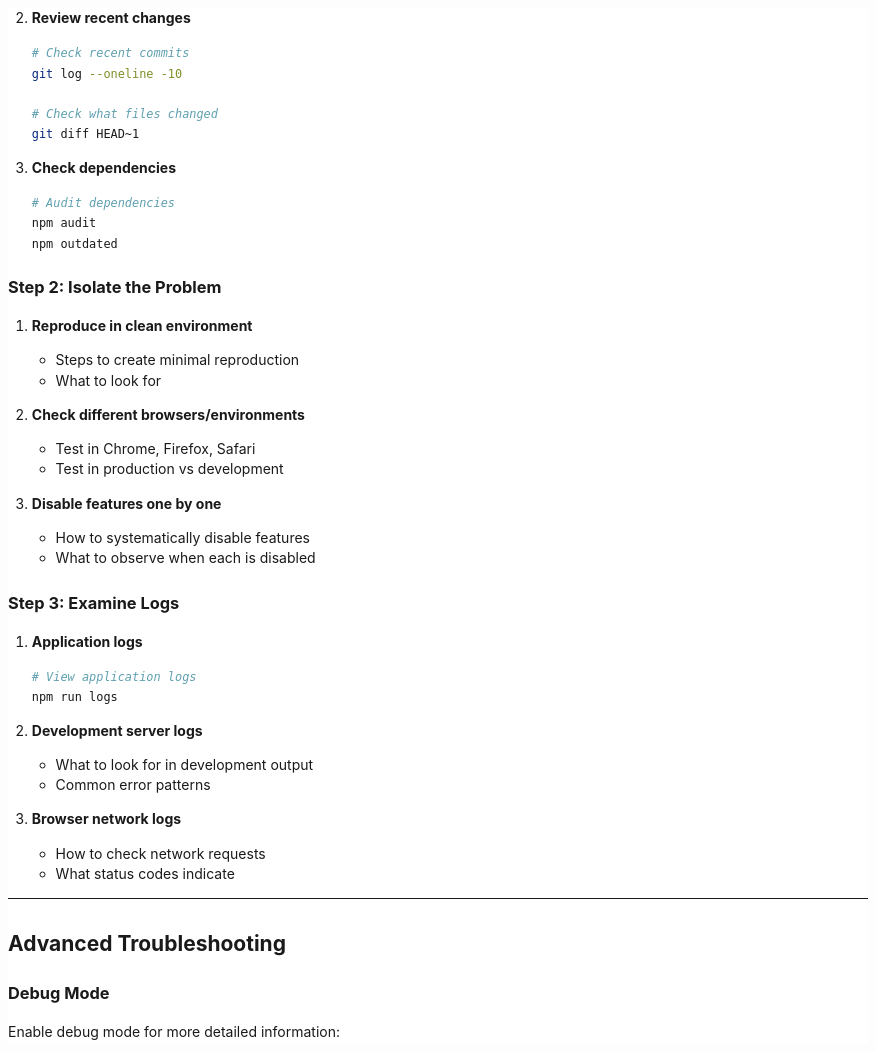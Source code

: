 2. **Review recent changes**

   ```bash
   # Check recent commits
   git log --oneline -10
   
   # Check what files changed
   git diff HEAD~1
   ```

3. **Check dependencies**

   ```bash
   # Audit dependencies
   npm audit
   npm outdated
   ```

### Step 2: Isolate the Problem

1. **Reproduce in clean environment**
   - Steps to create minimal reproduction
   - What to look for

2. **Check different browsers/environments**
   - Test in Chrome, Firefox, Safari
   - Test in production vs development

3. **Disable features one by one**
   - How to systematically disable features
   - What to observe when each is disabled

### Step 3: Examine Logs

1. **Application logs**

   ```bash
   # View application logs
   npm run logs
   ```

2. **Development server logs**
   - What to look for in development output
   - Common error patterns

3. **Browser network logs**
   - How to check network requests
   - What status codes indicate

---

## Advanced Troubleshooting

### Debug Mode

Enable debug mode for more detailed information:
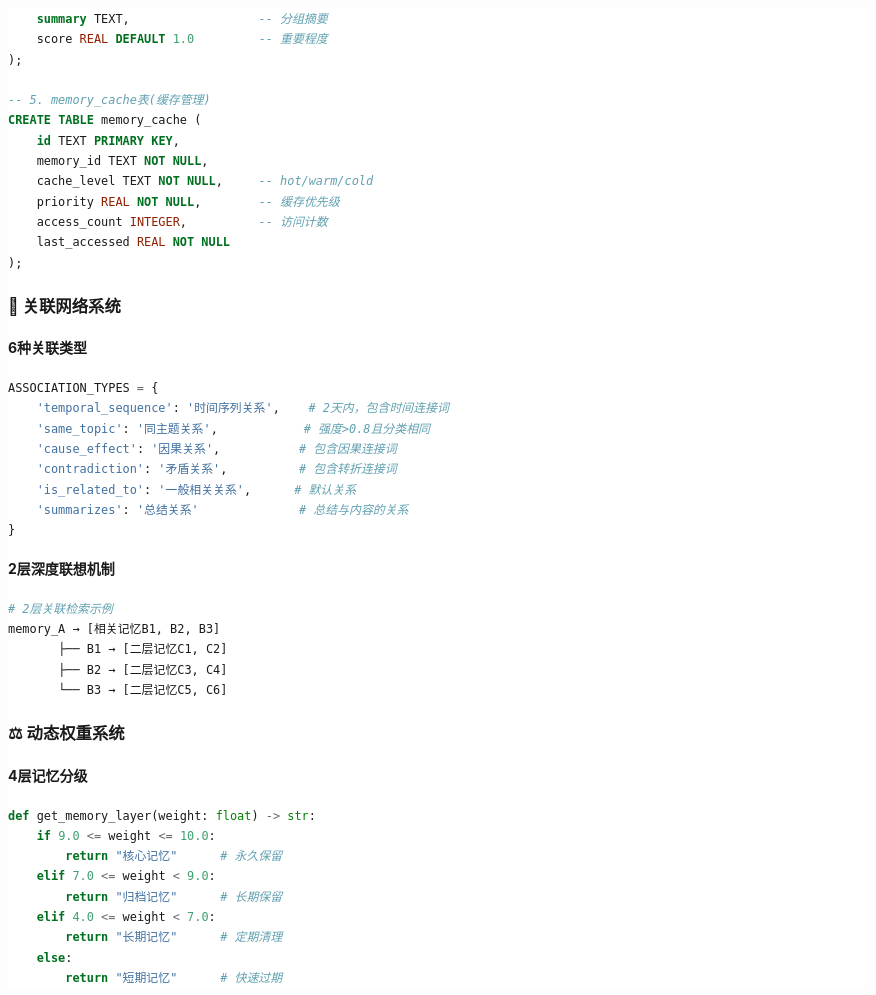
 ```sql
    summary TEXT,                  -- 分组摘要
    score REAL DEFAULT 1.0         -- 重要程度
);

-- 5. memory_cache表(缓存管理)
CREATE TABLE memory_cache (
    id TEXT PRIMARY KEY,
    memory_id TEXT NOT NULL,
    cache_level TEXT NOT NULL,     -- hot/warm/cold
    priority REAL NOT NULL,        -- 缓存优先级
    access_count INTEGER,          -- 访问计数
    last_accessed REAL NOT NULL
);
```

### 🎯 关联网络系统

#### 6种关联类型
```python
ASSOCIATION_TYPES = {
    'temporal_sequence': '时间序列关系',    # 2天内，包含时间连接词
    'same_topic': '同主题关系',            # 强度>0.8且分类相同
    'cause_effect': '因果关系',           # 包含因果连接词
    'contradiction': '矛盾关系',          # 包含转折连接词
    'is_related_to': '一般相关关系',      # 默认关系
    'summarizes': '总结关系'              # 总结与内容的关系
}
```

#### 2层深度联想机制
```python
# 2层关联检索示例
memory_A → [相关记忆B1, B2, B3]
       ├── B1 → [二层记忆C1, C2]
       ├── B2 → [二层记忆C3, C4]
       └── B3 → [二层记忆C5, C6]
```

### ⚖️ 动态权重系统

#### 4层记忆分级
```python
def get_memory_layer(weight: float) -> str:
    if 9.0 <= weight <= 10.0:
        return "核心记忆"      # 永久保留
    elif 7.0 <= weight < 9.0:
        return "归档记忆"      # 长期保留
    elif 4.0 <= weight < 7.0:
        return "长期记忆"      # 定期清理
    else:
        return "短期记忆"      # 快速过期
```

====

_TO DO_:
Collect every line above that contains the word "recent".

_ANSWER TO THE EXERCISE_:
: 2. **Review recent changes**
   # Check recent commits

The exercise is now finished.